According to another magazine, Arlen Ness had a big hand in the design of this bike. One of the features of the bike mentioned in his interview was the ridge down the center. Even the seat/tank was his company's design. How was his name not mentioned in the article. I also noticed that you didn't mention anything about the performance of this bike other than the lean angle. Can it hold its own against other cruisers?
Wow. Polaris/Victory really are putting their industrial engineers to work! This bike is great and I can't wait to see how it functions in the real world. I have high expectations given the high quality control of manufacturing process. What other bikes are in the works? Are they interested in making any V-twin sports tourers or ultralight singles a la Borile? If they produce my flavor of motorcycles I could easily forget about all imports and buy American. I really am impressed with their focus on quality control and I expect anything manufactured by this company to be trouble free for a very long time. Great work Calvin and Kudos to Polaris/Victory for getting into the motorcycle business. I wish them continued success.
Victory really seems to have a commitment to making a go at the motorcycle business. I'm certain they havent had much profit or success so far, but it doesn't seem to be phasing them. This bike certainly looks like their best so far. I think much of their problem is name recognition. I know they have a few commercials and the Kyle Petty ride, but they have to stuff these things in the public mind to get sales going. Having a nice bike with few knowing about it probably is their biggest challenge. I can't even remember the last mag that tested one of these.
Looks nice. I'm sure Victory knows that the rules have changed regarding cruiser horsepower.... It matters now. I hope they gave the it enough [email protected] to run with the new pack of power cruisers.

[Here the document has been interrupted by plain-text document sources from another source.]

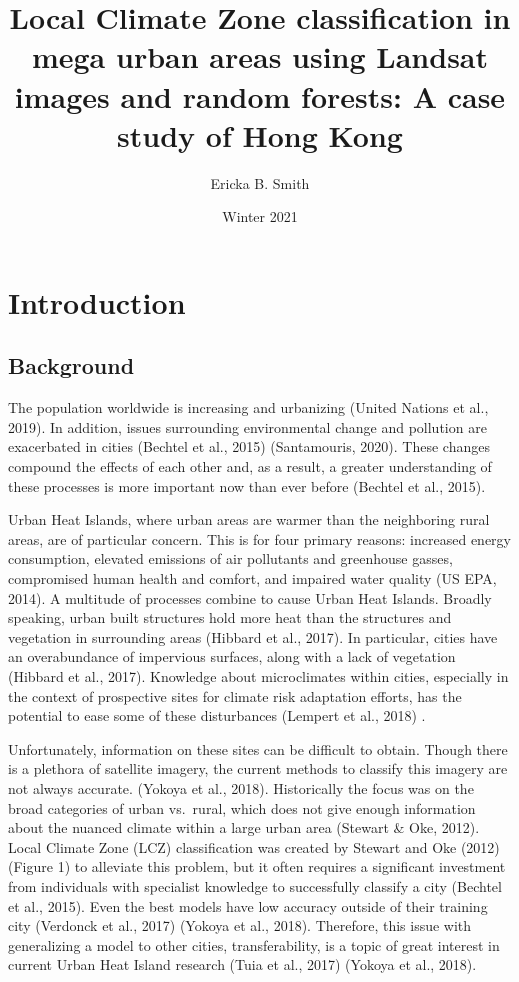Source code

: \documentclass[
]{article}
\title{Local Climate Zone classification in mega urban areas using
Landsat images and random forests: A case study of Hong Kong}
\author{Ericka B. Smith}
\date{Winter 2021}
\begin{document}
\maketitle

\hypertarget{introduction}{%
\section{Introduction}\label{introduction}}

\hypertarget{background}{%
\subsection{Background}\label{background}}

The population worldwide is increasing and urbanizing (United Nations et
al., 2019). In addition, issues surrounding environmental change and
pollution are exacerbated in cities (Bechtel et al., 2015) (Santamouris,
2020). These changes compound the effects of each other and, as a
result, a greater understanding of these processes is more important now
than ever before (Bechtel et al., 2015).

Urban Heat Islands, where urban areas are warmer than the neighboring
rural areas, are of particular concern. This is for four primary
reasons: increased energy consumption, elevated emissions of air
pollutants and greenhouse gasses, compromised human health and comfort,
and impaired water quality (US EPA, 2014). A multitude of processes
combine to cause Urban Heat Islands. Broadly speaking, urban built
structures hold more heat than the structures and vegetation in
surrounding areas (Hibbard et al., 2017). In particular, cities have an
overabundance of impervious surfaces, along with a lack of vegetation
(Hibbard et al., 2017). Knowledge about microclimates within cities,
especially in the context of prospective sites for climate risk
adaptation efforts, has the potential to ease some of these disturbances
(Lempert et al., 2018) .

Unfortunately, information on these sites can be difficult to obtain.
Though there is a plethora of satellite imagery, the current methods to
classify this imagery are not always accurate. (Yokoya et al., 2018).
Historically the focus was on the broad categories of urban vs.~rural,
which does not give enough information about the nuanced climate within
a large urban area (Stewart \& Oke, 2012). Local Climate Zone (LCZ)
classification was created by Stewart and Oke (2012) (Figure 1) to
alleviate this problem, but it often requires a significant investment
from individuals with specialist knowledge to successfully classify a
city (Bechtel et al., 2015). Even the best models have low accuracy
outside of their training city (Verdonck et al., 2017) (Yokoya et al.,
2018). Therefore, this issue with generalizing a model to other cities,
transferability, is a topic of great interest in current Urban Heat
Island research (Tuia et al., 2017) (Yokoya et al., 2018).
\end{document}
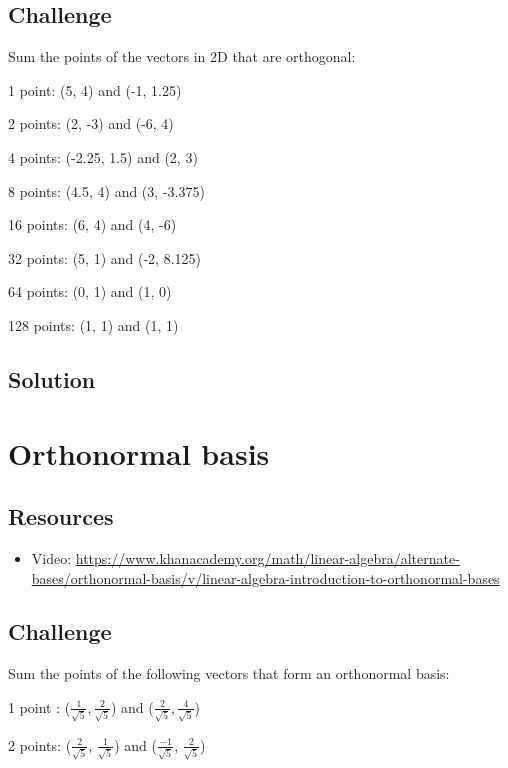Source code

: \subsection*{Challenge}
Sum the points of the vectors in 2D that are orthogonal:

1 point: (5, 4) and (-1, 1.25)

2 points:  (2, -3) and (-6, 4)

4 points: (-2.25, 1.5) and (2, 3)

8 points: (4.5, 4) and (3, -3.375)

16 points: (6, 4) and (4, -6)

32 points: (5, 1) and (-2, 8.125)

64 points: (0, 1) and (1, 0)

128 points: (1, 1) and (1, 1)

\subsection*{Solution}
\six{}


\timebox




\newpage
\section{Orthonormal basis}

\subsection*{Resources}
\begin{itemize}
    \item Video: \url{https://www.khanacademy.org/math/linear-algebra/alternate-bases/orthonormal-basis/v/linear-algebra-introduction-to-orthonormal-bases}
\end{itemize}

\subsection*{Challenge}
Sum the points of the following vectors that form an orthonormal basis:

1 point :
($\displaystyle \frac{1}{\sqrt{5}}, \frac{2}{\sqrt{5}}$) and
($\displaystyle \frac{2}{\sqrt{5}}, \frac{4}{\sqrt{5}}$)

2 points:
($\displaystyle \frac{2}{\sqrt{5}}$, $\displaystyle \frac{1}{\sqrt{5}}$) and
($\displaystyle \frac{-1}{\sqrt{5}}$, $\displaystyle \frac{2}{\sqrt{5}}$)


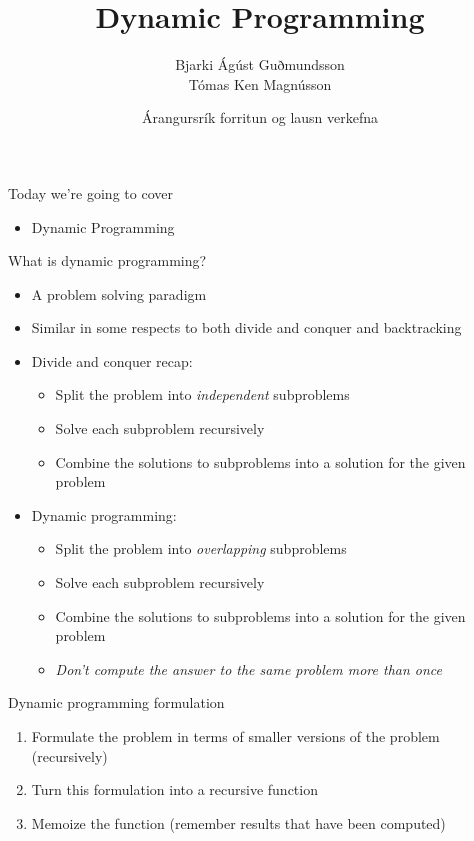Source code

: \documentclass[12pt,t]{beamer}
\title{Dynamic Programming}
\author{Bjarki Ágúst Guðmundsson \\ Tómas Ken Magnússon}
\institute{\href{http://ru.is/td}{School of Computer Science} \\[2pt] \href{http://ru.is}{Reykjavík University}}
\date{Árangursrík forritun og lausn verkefna}
\newcommand{\bi}{\begin{itemize}}
\newcommand{\ei}{\end{itemize}}
\newcommand{\be}{\begin{enumerate}}
\newcommand{\ee}{\end{enumerate}}
\begin{document}
{
    \frame{
        \titlepage
    }
}


\begin{frame}{Today we're going to cover}
    \vspace{40pt}
    \bi
        \item Dynamic Programming
    \ei
\end{frame}

\begin{frame}{What is dynamic programming?}
    \bi
        \item A problem solving paradigm
        \item Similar in some respects to both divide and conquer and backtracking
        \vspace{5pt}
        \item Divide and conquer recap:
            \bi
                \item Split the problem into \textit{independent} subproblems
                \item Solve each subproblem recursively
                \item Combine the solutions to subproblems into a solution for the given problem
            \ei
        \vspace{5pt}
        \item Dynamic programming:
            \bi
                \item Split the problem into \textit{overlapping} subproblems
                \item Solve each subproblem recursively
                \item Combine the solutions to subproblems into a solution for the given problem
                \item \textit{Don't compute the answer to the same problem more than once}
            \ei
    \ei
\end{frame}

\begin{frame}[fragile]{Dynamic programming formulation}
    \vspace{30pt}
    \be
        \item Formulate the problem in terms of smaller versions of the problem (recursively)
        \item Turn this formulation into a recursive function
        \item Memoize the function (remember results that have been computed)
    \ee
\end{frame}
\end{document}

A very nice, fresh design. It is nice to see Harley Davidson have some American competition that is not simply assembling clone evo engines and aftermarket parts. The level of technology employed in the design and manufacture of this motorcycle is impressive as well. I look forward to seeing this design in the flesh.
Yet another victim of the California Is The Center of The Universe Syndrome (CITCTUS) wherein sufferers become geographically impaired outside of a triangle defined by San Diego-Las Vegas-San Francisco.
Great write-up and an attractive ride. Interesting stray thought -- major US cruiser manufacturers are located far, far above the snow line. Causation or correlation? At least the Vegas would be interesting eye candy for solitary sojourns in a cold garage in Minnetonka waiting for resumption of riding season.
When you test this, and we know you will, be kind and order some representative accessories so we can: 1) see them; and, 2) get an evaluation.
I thought it was a little interesting that after saying one of their design considerations was a well-performing bike, that they de-tuned the power of the front brakes, and compensated for weak springs with high damping.
If you want to add a little performance, you're going to sacrifice a little bit of ease of use (crappy brakes don't lock up), and riding comfort (do the forks bottom out on heavy braking, or are the brakes just so weak you can't do it?)...
I'm not anti-cruiser, but if your goal is performance, don't tie your hands behind your back out of the starting blocks...
Aw crap, I totally forgot to put that it. Uh... see the thing is, I don't have the number in front of me now, but it's priced below the H-D's and above the Japanese cruisers. I think 14,999 is the number.
Honestly, when I was sitting in the briefing and listening to the chassis engineer talking about using damping the way they did and de-tuning the front brakes, I thought they were crazy. But after riding around and spending some time and after some Q&A with the engineers, I came away feeling satisfied that they did the right thing. This is still a cruiser after all.